Check every line of the data below for the string "password", and copy the ones that hold it.

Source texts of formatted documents
*** Block opens ***
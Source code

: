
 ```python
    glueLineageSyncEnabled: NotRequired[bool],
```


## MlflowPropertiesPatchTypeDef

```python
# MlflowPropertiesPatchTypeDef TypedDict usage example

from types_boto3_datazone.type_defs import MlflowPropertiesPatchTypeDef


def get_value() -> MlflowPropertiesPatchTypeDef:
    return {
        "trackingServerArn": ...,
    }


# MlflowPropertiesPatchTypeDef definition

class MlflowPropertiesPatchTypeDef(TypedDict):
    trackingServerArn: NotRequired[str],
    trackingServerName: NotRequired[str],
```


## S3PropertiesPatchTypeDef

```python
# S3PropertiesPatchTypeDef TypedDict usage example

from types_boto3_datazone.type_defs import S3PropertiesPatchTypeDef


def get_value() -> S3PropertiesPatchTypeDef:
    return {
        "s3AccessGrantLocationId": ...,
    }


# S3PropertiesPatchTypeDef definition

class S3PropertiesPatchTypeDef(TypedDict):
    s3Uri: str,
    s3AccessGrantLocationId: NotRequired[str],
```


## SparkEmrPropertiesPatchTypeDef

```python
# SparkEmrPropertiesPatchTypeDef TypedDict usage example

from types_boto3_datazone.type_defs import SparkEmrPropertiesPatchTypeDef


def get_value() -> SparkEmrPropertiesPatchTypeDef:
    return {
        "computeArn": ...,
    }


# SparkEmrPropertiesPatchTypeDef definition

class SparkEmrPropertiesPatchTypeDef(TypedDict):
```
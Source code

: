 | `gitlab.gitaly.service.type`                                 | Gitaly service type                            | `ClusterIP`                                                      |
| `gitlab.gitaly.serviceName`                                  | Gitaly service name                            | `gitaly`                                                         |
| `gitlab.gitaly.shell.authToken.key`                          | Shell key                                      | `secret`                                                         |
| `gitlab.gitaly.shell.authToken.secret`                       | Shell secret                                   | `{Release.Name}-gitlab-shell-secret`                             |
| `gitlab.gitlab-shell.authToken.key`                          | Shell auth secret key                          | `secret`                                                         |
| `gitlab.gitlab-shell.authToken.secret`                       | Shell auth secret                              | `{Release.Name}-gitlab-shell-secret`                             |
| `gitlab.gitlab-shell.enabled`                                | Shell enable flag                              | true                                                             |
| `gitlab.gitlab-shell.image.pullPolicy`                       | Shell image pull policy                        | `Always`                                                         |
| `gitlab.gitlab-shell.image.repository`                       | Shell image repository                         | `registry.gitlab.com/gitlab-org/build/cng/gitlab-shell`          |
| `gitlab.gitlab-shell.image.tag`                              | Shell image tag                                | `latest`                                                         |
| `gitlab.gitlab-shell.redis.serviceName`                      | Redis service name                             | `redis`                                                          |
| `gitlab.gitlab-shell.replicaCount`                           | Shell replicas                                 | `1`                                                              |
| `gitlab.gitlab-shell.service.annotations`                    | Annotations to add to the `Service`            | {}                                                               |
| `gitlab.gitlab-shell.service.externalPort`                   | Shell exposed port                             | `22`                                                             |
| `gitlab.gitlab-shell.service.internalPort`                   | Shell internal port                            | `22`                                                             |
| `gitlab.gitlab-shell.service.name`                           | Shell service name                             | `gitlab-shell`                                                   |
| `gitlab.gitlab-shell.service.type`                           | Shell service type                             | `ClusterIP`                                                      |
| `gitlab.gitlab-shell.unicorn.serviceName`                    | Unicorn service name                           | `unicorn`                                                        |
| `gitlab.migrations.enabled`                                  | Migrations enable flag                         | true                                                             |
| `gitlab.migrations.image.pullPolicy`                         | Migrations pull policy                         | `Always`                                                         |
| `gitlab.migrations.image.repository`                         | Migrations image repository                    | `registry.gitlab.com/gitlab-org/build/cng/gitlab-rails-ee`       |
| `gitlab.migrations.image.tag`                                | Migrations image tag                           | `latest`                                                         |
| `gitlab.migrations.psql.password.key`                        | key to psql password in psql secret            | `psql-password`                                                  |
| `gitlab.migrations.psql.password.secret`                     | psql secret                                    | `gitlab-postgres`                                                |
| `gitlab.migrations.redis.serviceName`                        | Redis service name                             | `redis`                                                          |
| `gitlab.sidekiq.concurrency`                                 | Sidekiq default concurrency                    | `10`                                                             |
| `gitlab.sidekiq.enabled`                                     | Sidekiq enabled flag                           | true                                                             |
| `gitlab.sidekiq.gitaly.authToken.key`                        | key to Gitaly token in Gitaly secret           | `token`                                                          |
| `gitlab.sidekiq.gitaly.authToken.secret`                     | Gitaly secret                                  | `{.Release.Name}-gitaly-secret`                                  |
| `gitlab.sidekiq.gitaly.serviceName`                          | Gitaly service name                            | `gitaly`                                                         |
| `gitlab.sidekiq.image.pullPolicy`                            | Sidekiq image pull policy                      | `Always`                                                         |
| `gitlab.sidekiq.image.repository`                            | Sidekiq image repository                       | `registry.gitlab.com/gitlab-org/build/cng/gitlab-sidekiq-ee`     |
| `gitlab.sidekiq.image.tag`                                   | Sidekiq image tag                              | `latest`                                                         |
*** Block closes ***
Answer to this task
| `gitlab.migrations.psql.password.key`                        | key to psql password in psql secret            | `psql-password`                                                  |
| `gitlab.migrations.psql.password.secret`                     | psql secret                                    | `gitlab-postgres`                                                |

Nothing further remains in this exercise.